There are a couple of items investors should take note of. First, the initial results of the Middle Mississippian wells are nearly double the company's current overall initial production rate average of 377 barrels of oil equivalent per day. Further, the real game changer is that SandRidge could drill these wells while utilizing its existing infrastructure, which would really improve overall returns.
That means that SandRidge's infrastructure is even more of a competitive advantage when adding in its stacked pay potential. It would yield an even greater rate of return for the $140 million invested in electrical infrastructure as well as the $530 million invested to drill salt water disposal wells. Bottom line here, if SandRidge can prove the potential of these additional zones it will add significant value to the company.
One area to watch closely is the Woodford. SandRidge just launched a test program this quarter on the Woodford, which is thought to be the Mississippian's source rock, or the area which under the right conditions can generate hydrocarbons. SandRidge is actually working with Devon Energy (NYSE:DVN), which already has had a lot of success unlocking the Woodford. In fact, some of its more recent wells have produced up to 1,500 barrels of oil equivalent per day. If SandRidge finds anything near those production numbers from its Woodford acreage it would be a big future value creator for the company.
Stacked pay, when combined with multi-well pad efficiencies really can be a financial game-changer for the industry and its investors. One area where stacked pay is really starting to bear fruit is in the Bakken. Leading driller Continental Resources (NYSE:CLR) is also leading in the development of the Three Forks formation, which has multiple pay zones below the Bakken. Unlocking these additional zones is adding tremendous unbooked net resource potential for the company. In fact, Continental thinks there is just as much oil in the Three Forks as there is in the Bakken, which is an absolutely remarkable number.

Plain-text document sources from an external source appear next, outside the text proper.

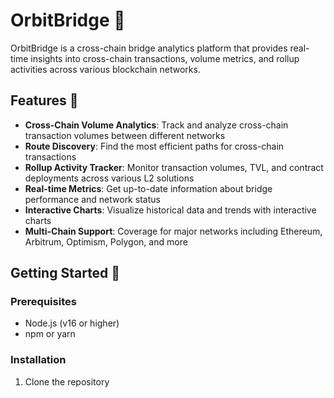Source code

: # OrbitBridge 🔄

OrbitBridge is a cross-chain bridge analytics platform that provides real-time insights into cross-chain transactions, volume metrics, and rollup activities across various blockchain networks.

## Features 🚀

- **Cross-Chain Volume Analytics**: Track and analyze cross-chain transaction volumes between different networks
- **Route Discovery**: Find the most efficient paths for cross-chain transactions
- **Rollup Activity Tracker**: Monitor transaction volumes, TVL, and contract deployments across various L2 solutions
- **Real-time Metrics**: Get up-to-date information about bridge performance and network status
- **Interactive Charts**: Visualize historical data and trends with interactive charts
- **Multi-Chain Support**: Coverage for major networks including Ethereum, Arbitrum, Optimism, Polygon, and more



## Getting Started 🏁

### Prerequisites

- Node.js (v16 or higher)
- npm or yarn

### Installation

1. Clone the repository
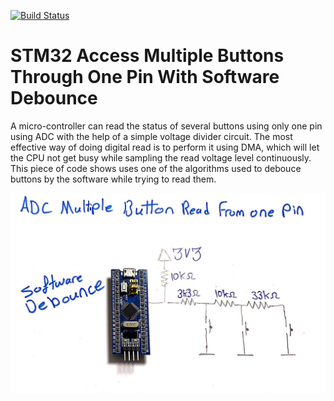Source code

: [![Build Status](https://img.shields.io/badge/USEFUL%20ELECTRONICS-YOUTUBE-red)](https://www.youtube.com/channel/UC5zdou2_vz6rjpqMJ23UnQg)
# STM32 Access Multiple Buttons Through One Pin With Software Debounce
A micro-controller can read the status of several buttons using only one pin using ADC with the help of a simple voltage divider circuit. The most effective way of doing digital read is to perform it using DMA, which will let the CPU not get busy while sampling the read voltage level continuously. This piece of code shows uses one of the algorithms used to debouce buttons by the software while trying to read them.

![Circuit Diagram](https://github.com/UsefulElectronics/stm32-soft-debounce-adc-buttons-read/blob/main/Circuit%20diagram/voltage%20divider%20circuit.jpg)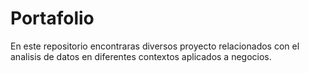 # Portafolio

En este repositorio encontraras diversos proyecto relacionados con el analisis de datos en diferentes contextos aplicados a negocios.
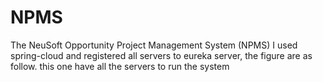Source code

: # NPMS
The NeuSoft Opportunity Project Management System (NPMS)
I used spring-cloud and registered all servers to eureka server, the figure are as follow.
this one have  all the servers to run the system 
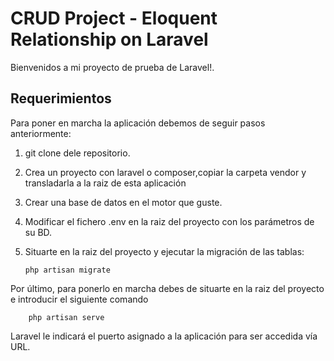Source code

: # CRUD Project - Eloquent Relationship on Laravel
Bienvenidos a mi proyecto de prueba de Laravel!.

## Requerimientos
Para poner en marcha la aplicación debemos de seguir pasos anteriormente:
1. git clone dele repositorio.
2. Crea un proyecto con laravel o composer,copiar la carpeta vendor y transladarla a la raiz de esta aplicación
3. Crear una base de datos en el motor que guste.
4. Modificar el fichero .env en la raiz del proyecto con los parámetros de su BD.
5. Situarte en la raiz del proyecto y ejecutar la migración de las tablas:

       php artisan migrate
  

Por último, para ponerlo en marcha debes de situarte en la raiz del proyecto e introducir el siguiente comando

        php artisan serve
  
Laravel le indicará el puerto asignado a la aplicación para ser accedida vía URL.
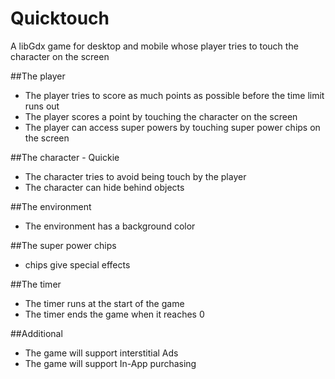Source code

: # Quicktouch
A libGdx game for desktop and mobile whose player tries to touch the character on the screen

##The player
+ The player tries to score as much points as possible before the time limit runs out
+ The player scores a point by touching the character on the screen
+ The player can access super powers by touching super power chips on the screen

##The character - Quickie
+ The character tries to avoid being touch by the player
+ The character can hide behind objects

##The environment
+ The environment has a background color

##The super power chips
+ chips give special effects

##The timer
+ The timer runs at the start of the game
+ The timer ends the game when it reaches 0

##Additional
+ The game will support interstitial Ads
+ The game will support In-App purchasing
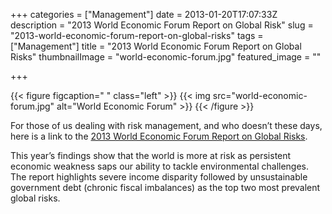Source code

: +++
categories = ["Management"]
date = 2013-01-20T17:07:33Z
description = "2013 World Economic Forum Report on Global Risk"
slug = "2013-world-economic-forum-report-on-global-risks"
tags = ["Management"]
title = "2013 World Economic Forum Report on Global Risks"
thumbnailImage = "world-economic-forum.jpg" 
featured_image = ""

+++



{{< figure figcaption=" " class="left" >}}
	{{< img src="world-economic-forum.jpg" alt="World Economic Forum" >}}
{{< /figure >}}

For those of us dealing with risk management, and who doesn’t these days, here is a link to the [2013 World Economic Forum Report on Global Risks](http://reports.weforum.org/global-risks-2013/ "2013 World Economic Forum Report on Global Risks").

This year’s findings show that the world is more at risk as persistent economic weakness saps our ability to tackle environmental challenges. The report highlights severe income disparity followed by unsustainable government debt (chronic fiscal imbalances) as the top two most prevalent global risks.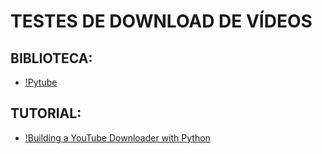 # TESTES DE DOWNLOAD DE VÍDEOS

## BIBLIOTECA:
- [!Pytube](https://python-pytube.readthedocs.io/en/latest/index.html)

## TUTORIAL:
- [!Building a YouTube Downloader with Python](https://codeout.tech/tutorial/python/youtube-downloader.html)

Similar potential could be waiting for SandRidge to unlock. Add it all up and there is potential for significant future pay day for SandRidge investors as it unlocks more oil and gas from just inside its own core acreage position.
Fool contributor Matt DiLallo owns shares of SandRidge Energy. The Motley Fool owns shares of Devon Energy. Try any of our Foolish newsletter services free for 30 days. We Fools may not all hold the same opinions, but we all believe that considering a diverse range of insights makes us better investors. The Motley Fool has a disclosure policy.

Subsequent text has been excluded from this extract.